The work of the Caucuses enjoyed with varying degrees of success. The Education Caucus picked up from the IT in Education Committee, which had been disbanded in 1993. Through the efforts of the new Caucus and its active involvement in JAPONITE, the Real Time Club continued to make a significant contribution to advancing the use and teaching of information technologies in schools, as discussed in the next chapter.
The Legal Caucus did not meet with as much success, however. Failing to find a cause to rally ‘round, the seven members attending its first meeting agreed to an agenda of ‘head-banging, kite flying and generally letting off steam under the Chatham House Rules’. As this was roughly the same diet offered at the main Club meetings, it is probably not surprising that attendance at Legal Caucus meetings declined swiftly, and it was never resurrected.
After a quiet start, the SuperHighway Caucus announced an ambitious project in 1996. Following on from the IT in Education team’s success with its major report on Information Technology in Schools, the idea was to produce another key report on ‘ICT and its impact on the City over the next 30 years’.
A call went out in the 1997 Newsletter (which turned out to be the final one issued) for contributions on a range of topics, including:
– A short history of the future (and of futurology)
– The City and the State
– Buildings and Living
– Laws and Crime
Although several members stepped forward to write different sections of the report, the task proved too complicated to coordinate and the project was allowed to die.
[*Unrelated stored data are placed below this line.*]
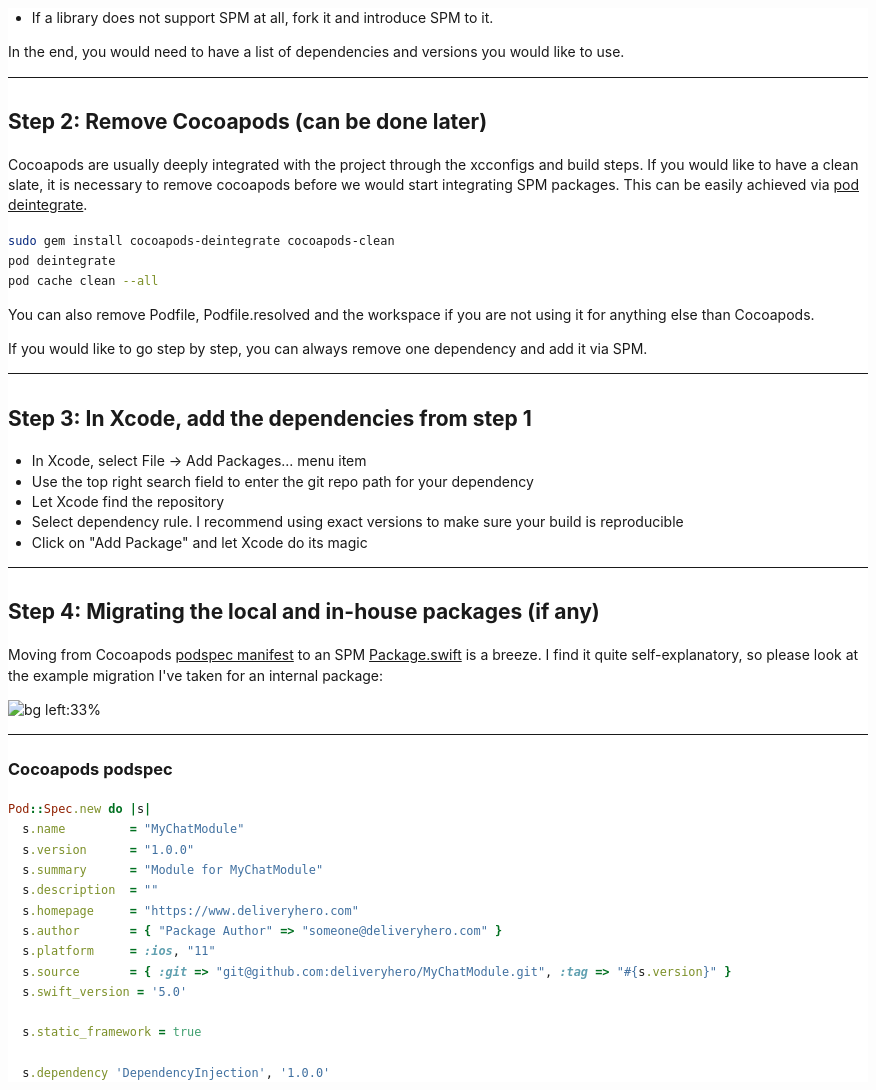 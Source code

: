   - If a library does not support SPM at all, fork it and introduce SPM to it. 


In the end, you would need to have a list of dependencies and versions you would like to use.

---

## Step 2: Remove Cocoapods (can be done later)

Cocoapods are usually deeply integrated with the project through the xcconfigs and build steps. If you would like to have a clean slate, it is necessary to remove cocoapods before we would start integrating SPM packages. This can be easily achieved via [pod deintegrate](https://guides.cocoapods.org/terminal/commands.html#pod_deintegrate).

```bash
sudo gem install cocoapods-deintegrate cocoapods-clean
pod deintegrate
pod cache clean --all
```

You can also remove Podfile, Podfile.resolved and the workspace if you are not using it for anything else than Cocoapods.

If you would like to go step by step, you can always remove one dependency and add it via SPM.

---

## Step 3: In Xcode, add the dependencies from step 1

- In Xcode, select File -> Add Packages... menu item
- Use the top right search field to enter the git repo path for your dependency
- Let Xcode find the repository
- Select dependency rule. I recommend using exact versions to make sure your build is reproducible
- Click on "Add Package" and let Xcode do its magic

---

## Step 4: Migrating the local and in-house packages (if any)

Moving from Cocoapods [podspec manifest](https://guides.cocoapods.org/syntax/podspec.html) to an SPM [Package.swift](https://developer.apple.com/documentation/xcode/creating-a-standalone-swift-package-with-xcode) is a breeze. I find it quite self-explanatory, so please look at the example migration I've taken for an internal package:

![bg left:33%](images/dev_center.jpg)

---

### Cocoapods podspec

```ruby
Pod::Spec.new do |s|
  s.name         = "MyChatModule"
  s.version      = "1.0.0"
  s.summary      = "Module for MyChatModule"
  s.description  = ""
  s.homepage     = "https://www.deliveryhero.com"
  s.author       = { "Package Author" => "someone@deliveryhero.com" }
  s.platform     = :ios, "11"
  s.source       = { :git => "git@github.com:deliveryhero/MyChatModule.git", :tag => "#{s.version}" }
  s.swift_version = '5.0'
  
  s.static_framework = true

  s.dependency 'DependencyInjection', '1.0.0'
``` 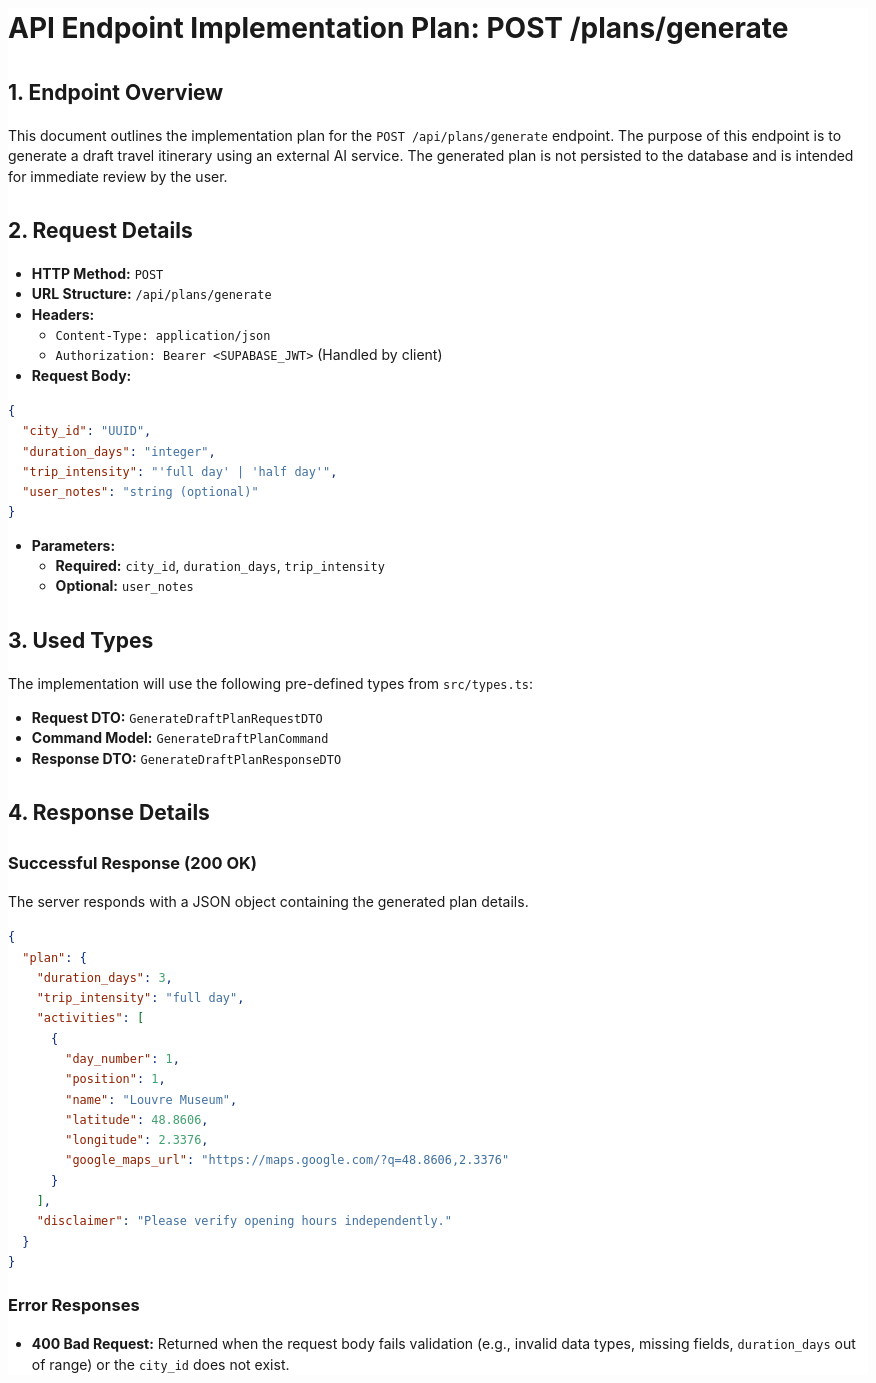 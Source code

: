 # API Endpoint Implementation Plan: POST /plans/generate

## 1. Endpoint Overview
This document outlines the implementation plan for the `POST /api/plans/generate` endpoint. The purpose of this endpoint is to generate a draft travel itinerary using an external AI service. The generated plan is not persisted to the database and is intended for immediate review by the user.

## 2. Request Details
- **HTTP Method:** `POST`
- **URL Structure:** `/api/plans/generate`
- **Headers:**
  - `Content-Type: application/json`
  - `Authorization: Bearer <SUPABASE_JWT>` (Handled by client)
- **Request Body:**

```json
{
  "city_id": "UUID",
  "duration_days": "integer",
  "trip_intensity": "'full day' | 'half day'",
  "user_notes": "string (optional)"
}
```

- **Parameters:**
  - **Required:** `city_id`, `duration_days`, `trip_intensity`
  - **Optional:** `user_notes`

## 3. Used Types
The implementation will use the following pre-defined types from `src/types.ts`:
- **Request DTO:** `GenerateDraftPlanRequestDTO`
- **Command Model:** `GenerateDraftPlanCommand`
- **Response DTO:** `GenerateDraftPlanResponseDTO`

## 4. Response Details
### Successful Response (200 OK)
The server responds with a JSON object containing the generated plan details.

```json
{
  "plan": {
    "duration_days": 3,
    "trip_intensity": "full day",
    "activities": [
      {
        "day_number": 1,
        "position": 1,
        "name": "Louvre Museum",
        "latitude": 48.8606,
        "longitude": 2.3376,
        "google_maps_url": "https://maps.google.com/?q=48.8606,2.3376"
      }
    ],
    "disclaimer": "Please verify opening hours independently."
  }
}
```
### Error Responses
- **400 Bad Request:** Returned when the request body fails validation (e.g., invalid data types, missing fields, `duration_days` out of range) or the `city_id` does not exist. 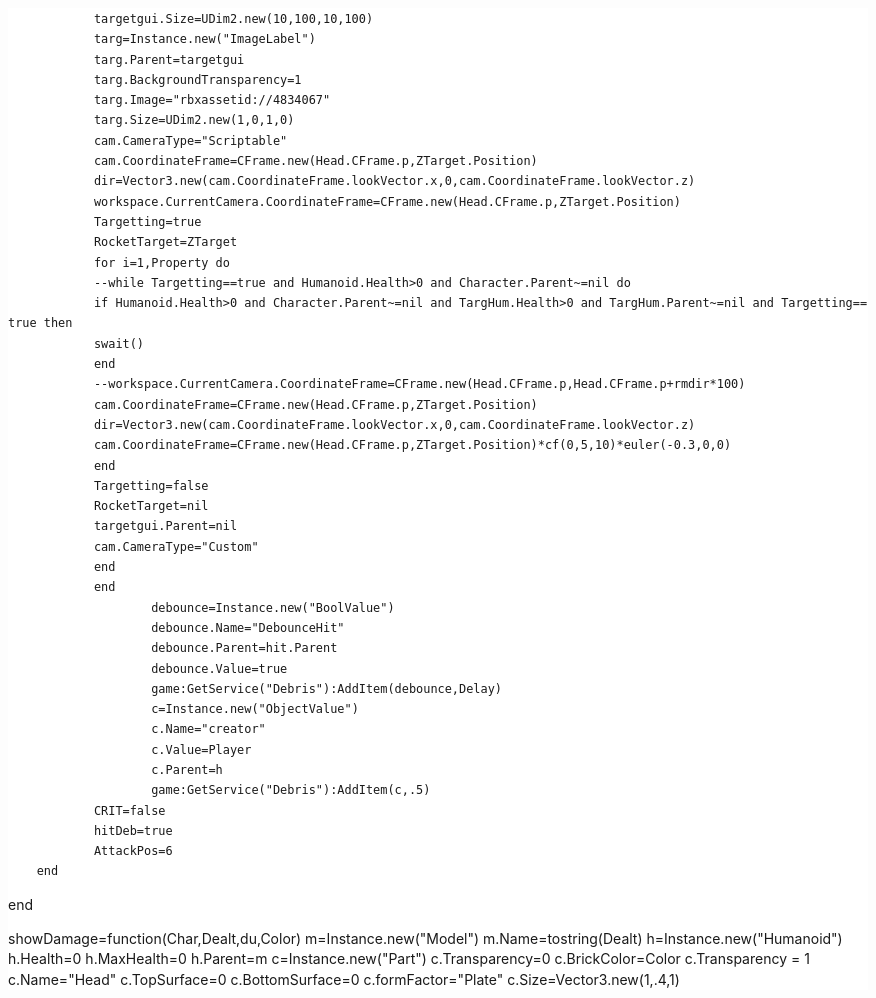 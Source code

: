                 targetgui.Size=UDim2.new(10,100,10,100)
                targ=Instance.new("ImageLabel")
                targ.Parent=targetgui
                targ.BackgroundTransparency=1
                targ.Image="rbxassetid://4834067"
                targ.Size=UDim2.new(1,0,1,0)
                cam.CameraType="Scriptable"
                cam.CoordinateFrame=CFrame.new(Head.CFrame.p,ZTarget.Position)
                dir=Vector3.new(cam.CoordinateFrame.lookVector.x,0,cam.CoordinateFrame.lookVector.z)
                workspace.CurrentCamera.CoordinateFrame=CFrame.new(Head.CFrame.p,ZTarget.Position)
                Targetting=true
                RocketTarget=ZTarget
                for i=1,Property do
                --while Targetting==true and Humanoid.Health>0 and Character.Parent~=nil do
                if Humanoid.Health>0 and Character.Parent~=nil and TargHum.Health>0 and TargHum.Parent~=nil and Targetting==true then
                swait()
                end
                --workspace.CurrentCamera.CoordinateFrame=CFrame.new(Head.CFrame.p,Head.CFrame.p+rmdir*100)
                cam.CoordinateFrame=CFrame.new(Head.CFrame.p,ZTarget.Position)
                dir=Vector3.new(cam.CoordinateFrame.lookVector.x,0,cam.CoordinateFrame.lookVector.z)
                cam.CoordinateFrame=CFrame.new(Head.CFrame.p,ZTarget.Position)*cf(0,5,10)*euler(-0.3,0,0)
                end
                Targetting=false
                RocketTarget=nil
                targetgui.Parent=nil
                cam.CameraType="Custom"
                end
                end
                        debounce=Instance.new("BoolValue")
                        debounce.Name="DebounceHit"
                        debounce.Parent=hit.Parent
                        debounce.Value=true
                        game:GetService("Debris"):AddItem(debounce,Delay)
                        c=Instance.new("ObjectValue")
                        c.Name="creator"
                        c.Value=Player
                        c.Parent=h
                        game:GetService("Debris"):AddItem(c,.5)
                CRIT=false
                hitDeb=true
                AttackPos=6
        end
end
 
showDamage=function(Char,Dealt,du,Color)
        m=Instance.new("Model")
        m.Name=tostring(Dealt)
        h=Instance.new("Humanoid")
        h.Health=0
        h.MaxHealth=0
        h.Parent=m
        c=Instance.new("Part")
        c.Transparency=0
        c.BrickColor=Color
c.Transparency = 1
        c.Name="Head"
        c.TopSurface=0
        c.BottomSurface=0
        c.formFactor="Plate"
        c.Size=Vector3.new(1,.4,1)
Finally, a fourth group, the Finance Caucus, was launched in 1997, with Charles Ross as Convenor. Its aim was to look specifically at the problems of funding start-ups and early stage firms in ICT. With the full backing of the entire Club, the Finance Caucus took its concerns and recommendations to the widest possible public forum, and was able to influence the direction of government debate and subsequent legislation in this area. The work of the Finance Caucus is discussed in more detail in Chapter Seven.